Determination of protein stability by limited trypsinolysis. A, thermal stability. 1st lane, 2 μg of purified POR protein; 2nd and 8th lanes, molecular mass markers; 3rd to 7th lanes, 0, 10, 60, 120, and 180 min of trypsinolysis, respectively. Left panels are WT protein, and right panels are A287P protein. Upper panels are reactions performed at 30 °C, and lower panels are reactions performed at 37 °C. The a, b, and c labels in the lower right panel correspond to the bands of 20, 17, and 14 kDa, respectively, as discussed in the text. B, stability with 2′-AMP. 1st lane, 2 μg of protein; 2nd and 8th lanes, molecular mass markers; 3rd to 7th lanes, 0, 10, 60, 120, and 180 min of trypsinolysis, respectively. Left panels are WT protein, and right panels are A287P protein.
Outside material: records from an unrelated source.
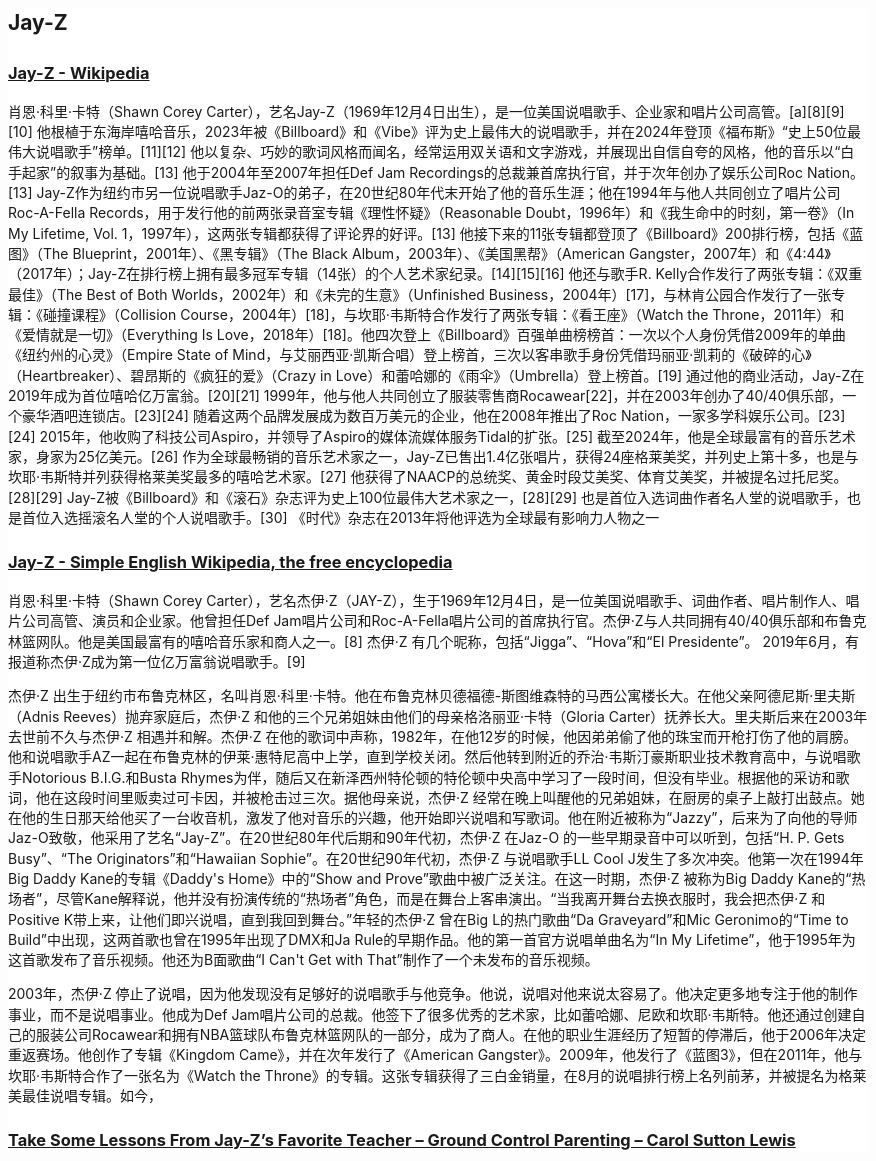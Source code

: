 ## Jay-Z

### [Jay-Z - Wikipedia](https://en.wikipedia.org/wiki/Jay-Z)

肖恩·科里·卡特（Shawn Corey Carter），艺名Jay-Z（1969年12月4日出生），是一位美国说唱歌手、企业家和唱片公司高管。[a][8][9][10] 他根植于东海岸嘻哈音乐，2023年被《Billboard》和《Vibe》评为史上最伟大的说唱歌手，并在2024年登顶《福布斯》“史上50位最伟大说唱歌手”榜单。[11][12] 他以复杂、巧妙的歌词风格而闻名，经常运用双关语和文字游戏，并展现出自信自夸的风格，他的音乐以“白手起家”的叙事为基础。[13] 他于2004年至2007年担任Def Jam Recordings的总裁兼首席执行官，并于次年创办了娱乐公司Roc Nation。[13] Jay-Z作为纽约市另一位说唱歌手Jaz-O的弟子，在20世纪80年代末开始了他的音乐生涯；他在1994年与他人共同创立了唱片公司Roc-A-Fella Records，用于发行他的前两张录音室专辑《理性怀疑》（Reasonable Doubt，1996年）和《我生命中的时刻，第一卷》（In My Lifetime, Vol. 1，1997年），这两张专辑都获得了评论界的好评。[13] 他接下来的11张专辑都登顶了《Billboard》200排行榜，包括《蓝图》（The Blueprint，2001年）、《黑专辑》（The Black Album，2003年）、《美国黑帮》（American Gangster，2007年）和《4:44》（2017年）；Jay-Z在排行榜上拥有最多冠军专辑（14张）的个人艺术家纪录。[14][15][16] 他还与歌手R. Kelly合作发行了两张专辑：《双重最佳》（The Best of Both Worlds，2002年）和《未完的生意》（Unfinished Business，2004年）[17]，与林肯公园合作发行了一张专辑：《碰撞课程》（Collision Course，2004年）[18]，与坎耶·韦斯特合作发行了两张专辑：《看王座》（Watch the Throne，2011年）和《爱情就是一切》（Everything Is Love，2018年）[18]。他四次登上《Billboard》百强单曲榜榜首：一次以个人身份凭借2009年的单曲《纽约州的心灵》（Empire State of Mind，与艾丽西亚·凯斯合唱）登上榜首，三次以客串歌手身份凭借玛丽亚·凯莉的《破碎的心》（Heartbreaker）、碧昂斯的《疯狂的爱》（Crazy in Love）和蕾哈娜的《雨伞》（Umbrella）登上榜首。[19] 通过他的商业活动，Jay-Z在2019年成为首位嘻哈亿万富翁。[20][21] 1999年，他与他人共同创立了服装零售商Rocawear[22]，并在2003年创办了40/40俱乐部，一个豪华酒吧连锁店。[23][24] 随着这两个品牌发展成为数百万美元的企业，他在2008年推出了Roc Nation，一家多学科娱乐公司。[23][24] 2015年，他收购了科技公司Aspiro，并领导了Aspiro的媒体流媒体服务Tidal的扩张。[25] 截至2024年，他是全球最富有的音乐艺术家，身家为25亿美元。[26] 作为全球最畅销的音乐艺术家之一，Jay-Z已售出1.4亿张唱片，获得24座格莱美奖，并列史上第十多，也是与坎耶·韦斯特并列获得格莱美奖最多的嘻哈艺术家。[27] 他获得了NAACP的总统奖、黄金时段艾美奖、体育艾美奖，并被提名过托尼奖。[28][29] Jay-Z被《Billboard》和《滚石》杂志评为史上100位最伟大艺术家之一，[28][29] 也是首位入选词曲作者名人堂的说唱歌手，也是首位入选摇滚名人堂的个人说唱歌手。[30]  《时代》杂志在2013年将他评选为全球最有影响力人物之一

### [Jay-Z - Simple English Wikipedia, the free encyclopedia](https://simple.wikipedia.org/wiki/Jay-Z)

肖恩·科里·卡特（Shawn Corey Carter），艺名杰伊·Z（JAY-Z），生于1969年12月4日，是一位美国说唱歌手、词曲作者、唱片制作人、唱片公司高管、演员和企业家。他曾担任Def Jam唱片公司和Roc-A-Fella唱片公司的首席执行官。杰伊·Z与人共同拥有40/40俱乐部和布鲁克林篮网队。他是美国最富有的嘻哈音乐家和商人之一。[8] 杰伊·Z 有几个昵称，包括“Jigga”、“Hova”和“El Presidente”。 2019年6月，有报道称杰伊·Z成为第一位亿万富翁说唱歌手。[9]

杰伊·Z 出生于纽约市布鲁克林区，名叫肖恩·科里·卡特。他在布鲁克林贝德福德-斯图维森特的马西公寓楼长大。在他父亲阿德尼斯·里夫斯（Adnis Reeves）抛弃家庭后，杰伊·Z 和他的三个兄弟姐妹由他们的母亲格洛丽亚·卡特（Gloria Carter）抚养长大。里夫斯后来在2003年去世前不久与杰伊·Z 相遇并和解。杰伊·Z 在他的歌词中声称，1982年，在他12岁的时候，他因弟弟偷了他的珠宝而开枪打伤了他的肩膀。他和说唱歌手AZ一起在布鲁克林的伊莱·惠特尼高中上学，直到学校关闭。然后他转到附近的乔治·韦斯汀豪斯职业技术教育高中，与说唱歌手Notorious B.I.G.和Busta Rhymes为伴，随后又在新泽西州特伦顿的特伦顿中央高中学习了一段时间，但没有毕业。根据他的采访和歌词，他在这段时间里贩卖过可卡因，并被枪击过三次。据他母亲说，杰伊·Z 经常在晚上叫醒他的兄弟姐妹，在厨房的桌子上敲打出鼓点。她在他的生日那天给他买了一台收音机，激发了他对音乐的兴趣，他开始即兴说唱和写歌词。他在附近被称为“Jazzy”，后来为了向他的导师Jaz-O致敬，他采用了艺名“Jay-Z”。在20世纪80年代后期和90年代初，杰伊·Z 在Jaz-O 的一些早期录音中可以听到，包括“H. P. Gets Busy”、“The Originators”和“Hawaiian Sophie”。在20世纪90年代初，杰伊·Z 与说唱歌手LL Cool J发生了多次冲突。他第一次在1994年Big Daddy Kane的专辑《Daddy's Home》中的“Show and Prove”歌曲中被广泛关注。在这一时期，杰伊·Z 被称为Big Daddy Kane的“热场者”，尽管Kane解释说，他并没有扮演传统的“热场者”角色，而是在舞台上客串演出。“当我离开舞台去换衣服时，我会把杰伊·Z 和Positive K带上来，让他们即兴说唱，直到我回到舞台。”年轻的杰伊·Z 曾在Big L的热门歌曲“Da Graveyard”和Mic Geronimo的“Time to Build”中出现，这两首歌也曾在1995年出现了DMX和Ja Rule的早期作品。他的第一首官方说唱单曲名为“In My Lifetime”，他于1995年为这首歌发布了音乐视频。他还为B面歌曲“I Can't Get with That”制作了一个未发布的音乐视频。

2003年，杰伊·Z 停止了说唱，因为他发现没有足够好的说唱歌手与他竞争。他说，说唱对他来说太容易了。他决定更多地专注于他的制作事业，而不是说唱事业。他成为Def Jam唱片公司的总裁。他签下了很多优秀的艺术家，比如蕾哈娜、尼欧和坎耶·韦斯特。他还通过创建自己的服装公司Rocawear和拥有NBA篮球队布鲁克林篮网队的一部分，成为了商人。在他的职业生涯经历了短暂的停滞后，他于2006年决定重返赛场。他创作了专辑《Kingdom Came》，并在次年发行了《American Gangster》。2009年，他发行了《蓝图3》，但在2011年，他与坎耶·韦斯特合作了一张名为《Watch the Throne》的专辑。这张专辑获得了三白金销量，在8月的说唱排行榜上名列前茅，并被提名为格莱美最佳说唱专辑。如今，

### [Take Some Lessons From Jay-Z’s Favorite Teacher – Ground Control Parenting – Carol Sutton Lewis](https://www.groundcontrolparenting.com/uncategorized/take-some-lessons-from-jay-zs-favorite-teacher/)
Upper panels are reactions without 2′-AMP, and lower panels are reactions with 5 mm 2′-AMP. Reactions were performed at 37 °C. C, stability with DLPC. 1st lane, 2 μg of protein; 2nd and 8th lanes; molecular mass markers, 3rd to 7th lanes, 0, 10, 60, 120, and 180 min of trypsinolysis, respectively. Left panels are WT protein, and right panels are A287P protein. Upper panels are reactions performed without DLPC, and lower panels are reactions performed in the presence of DLPC. Reactions were performed at 37 °C. Trypsinolysis was performed as described under “Experimental Procedures.” Trysinolysis experiments (A) were performed three times, with the same results; figure shown is representative.